PROBLEM DESCRIPTION:
As soon as the line containing "Instead of a" appears, copy it and every following line word for word until the records end.
*** THE DATA Section Begins ***
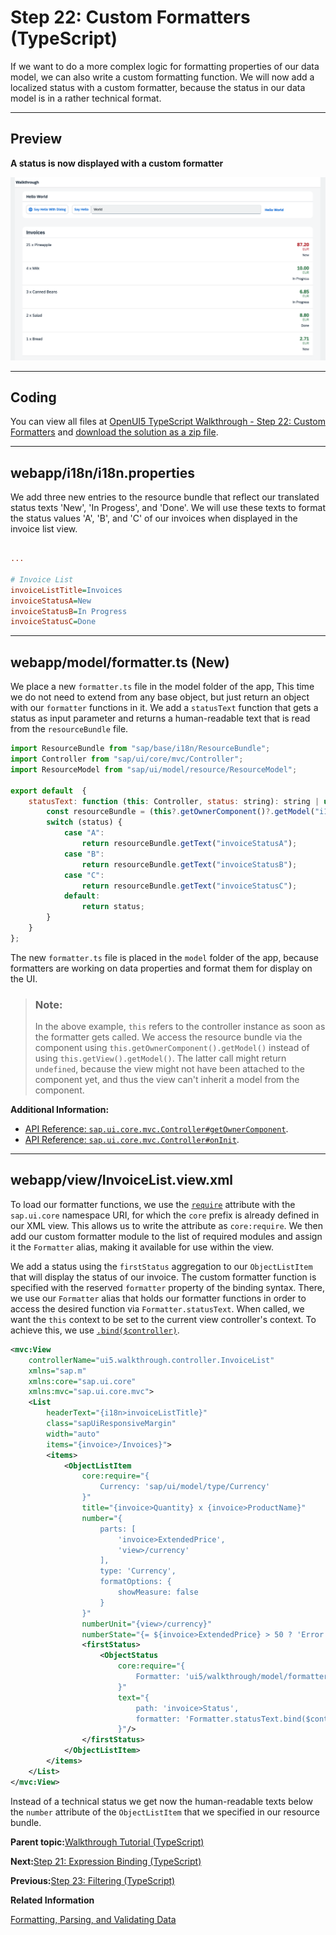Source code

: <!-- loio61d4e2b154a7449da198577dfbc75a22 -->

# Step 22: Custom Formatters \(TypeScript\)

If we want to do a more complex logic for formatting properties of our data model, we can also write a custom formatting function. We will now add a localized status with a custom formatter, because the status in our data model is in a rather technical format.

***

## Preview

  
  
**A status is now displayed with a custom formatter**

![A list of invoices is displayed below the panel](images/loio7aa185a90dd7495cb6ec30c96bc80a54_LowRes.png "A status is now displayed with a custom formatter")

***

<a name="loio61d4e2b154a7449da198577dfbc75a22__section_lp1_2nk_syb"/>

## Coding

You can view all files at [OpenUI5 TypeScript Walkthrough - Step 22: Custom Formatters](https://github.com/sap-samples/ui5-typescript-walkthrough/tree/main/steps/22) and [download the solution as a zip file](https://sap-samples.github.io/ui5-typescript-walkthrough/ui5-typescript-walkthrough-step-22.zip).

***

<a name="loio61d4e2b154a7449da198577dfbc75a22__section_sxs_4kz_nzb"/>

## webapp/i18n/i18n.properties

We add three new entries to the resource bundle that reflect our translated status texts 'New', 'In Progess', and 'Done'. We will use these texts to format the status values 'A', 'B', and 'C' of our invoices when displayed in the invoice list view.

```ini

...

# Invoice List
invoiceListTitle=Invoices
invoiceStatusA=New
invoiceStatusB=In Progress
invoiceStatusC=Done
```

***

<a name="loio61d4e2b154a7449da198577dfbc75a22__section_mp1_2nk_syb"/>

## webapp/model/formatter.ts \(New\)

We place a new `formatter.ts` file in the model folder of the app, This time we do not need to extend from any base object, but just return an object with our `formatter` functions in it. We add a `statusText` function that gets a status as input parameter and returns a human-readable text that is read from the `resourceBundle` file.

```js
import ResourceBundle from "sap/base/i18n/ResourceBundle";
import Controller from "sap/ui/core/mvc/Controller";
import ResourceModel from "sap/ui/model/resource/ResourceModel";

export default  {
    statusText: function (this: Controller, status: string): string | undefined {
        const resourceBundle = (this?.getOwnerComponent()?.getModel("i18n") as ResourceModel)?.getResourceBundle() as ResourceBundle;
        switch (status) {
            case "A":
                return resourceBundle.getText("invoiceStatusA");
            case "B":
                return resourceBundle.getText("invoiceStatusB");
            case "C":
                return resourceBundle.getText("invoiceStatusC");
            default:
                return status;
        }
    }
};
```

The new `formatter.ts` file is placed in the `model` folder of the app, because formatters are working on data properties and format them for display on the UI.

> ### Note:  
> In the above example, `this` refers to the controller instance as soon as the formatter gets called. We access the resource bundle via the component using `this.getOwnerComponent().getModel()` instead of using `this.getView().getModel()`. The latter call might return `undefined`, because the view might not have been attached to the component yet, and thus the view can't inherit a model from the component.

**Additional Information:**

-   [API Reference: `sap.ui.core.mvc.Controller#getOwnerComponent`](https://ui5.sap.com/#/api/sap.ui.core.mvc.Controller/methods/getOwnerComponent). 
-   [API Reference: `sap.ui.core.mvc.Controller#onInit`](https://ui5.sap.com/#/api/sap.ui.core.mvc.Controller/methods/onInit). 

***

## webapp/view/InvoiceList.view.xml

To load our formatter functions, we use the [`require`](../04_Essentials/require-modules-in-xml-view-and-fragment-b11d853.md) attribute with the `sap.ui.core` namespace URI, for which the `core` prefix is already defined in our XML view. This allows us to write the attribute as `core:require`. We then add our custom formatter module to the list of required modules and assign it the `Formatter` alias, making it available for use within the view.

We add a status using the `firstStatus` aggregation to our `ObjectListItem` that will display the status of our invoice. The custom formatter function is specified with the reserved `formatter` property of the binding syntax. There, we use our `Formatter` alias that holds our formatter functions in order to access the desired function via `Formatter.statusText`. When called, we want the `this` context to be set to the current view controller's context. To achieve this, we use [`.bind($controller)`](../04_Essentials/formatting-parsing-and-validating-data-07e4b92.md).

```xml
<mvc:View
    controllerName="ui5.walkthrough.controller.InvoiceList"
    xmlns="sap.m"
    xmlns:core="sap.ui.core"
    xmlns:mvc="sap.ui.core.mvc">
    <List
        headerText="{i18n>invoiceListTitle}"
        class="sapUiResponsiveMargin"
        width="auto"
        items="{invoice>/Invoices}">
        <items>
            <ObjectListItem
                core:require="{
                    Currency: 'sap/ui/model/type/Currency'
                }"
                title="{invoice>Quantity} x {invoice>ProductName}"
                number="{
                    parts: [
                        'invoice>ExtendedPrice',
                        'view>/currency'
                    ],
                    type: 'Currency',
                    formatOptions: {
                        showMeasure: false
                    }
                }"
                numberUnit="{view>/currency}"
                numberState="{= ${invoice>ExtendedPrice} > 50 ? 'Error' : 'Success' }">
                <firstStatus>
                    <ObjectStatus
                        core:require="{
                            Formatter: 'ui5/walkthrough/model/formatter'
                        }"
                        text="{
                            path: 'invoice>Status',
                            formatter: 'Formatter.statusText.bind($controller)'
                        }"/>
                </firstStatus>
            </ObjectListItem>
        </items>
    </List>
</mvc:View>
```

Instead of a technical status we get now the human-readable texts below the `number` attribute of the `ObjectListItem` that we specified in our resource bundle.

**Parent topic:**[Walkthrough Tutorial \(TypeScript\)](walkthrough-tutorial-typescript-dad1905.md "In this tutorial we'll introduce you to all major development paradigms of OpenUI5. We'll demonstrate the use of TypeScript with OpenUI5 and highlight the specific characteristics of this approach.")

**Next:**[Step 21: Expression Binding \(TypeScript\)](step-21-expression-binding-typescript-8d67ba2.md "Sometimes the predefined types of OpenUI5 are not flexible enough and you want to do a simple calculation or formatting in the view - that is where expressions are really helpful. We use them to format our price according to the current number in the data model.")

**Previous:**[Step 23: Filtering \(TypeScript\)](step-23-filtering-typescript-7f02e9d.md "In this step, we add a search field for our product list and define a filter that represents the search term. When searching, the list is automatically updated to show only the items that match the search term.")

**Related Information**  


[Formatting, Parsing, and Validating Data](../04_Essentials/formatting-parsing-and-validating-data-07e4b92.md "Data that is presented on the UI often has to be converted so that is human readable and fits to the locale of the user. On the other hand, data entered by the user has to be parsed and validated to be understood by the data source. For this purpose, you use formatters and data types.")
*** THE DATA Section Ends ***
TASK SOLUTION:
Instead of a technical status we get now the human-readable texts below the `number` attribute of the `ObjectListItem` that we specified in our resource bundle.

**Parent topic:**[Walkthrough Tutorial \(TypeScript\)](walkthrough-tutorial-typescript-dad1905.md "In this tutorial we'll introduce you to all major development paradigms of OpenUI5. We'll demonstrate the use of TypeScript with OpenUI5 and highlight the specific characteristics of this approach.")

**Next:**[Step 21: Expression Binding \(TypeScript\)](step-21-expression-binding-typescript-8d67ba2.md "Sometimes the predefined types of OpenUI5 are not flexible enough and you want to do a simple calculation or formatting in the view - that is where expressions are really helpful. We use them to format our price according to the current number in the data model.")

**Previous:**[Step 23: Filtering \(TypeScript\)](step-23-filtering-typescript-7f02e9d.md "In this step, we add a search field for our product list and define a filter that represents the search term. When searching, the list is automatically updated to show only the items that match the search term.")

**Related Information**  


[Formatting, Parsing, and Validating Data](../04_Essentials/formatting-parsing-and-validating-data-07e4b92.md "Data that is presented on the UI often has to be converted so that is human readable and fits to the locale of the user. On the other hand, data entered by the user has to be parsed and validated to be understood by the data source. For this purpose, you use formatters and data types.")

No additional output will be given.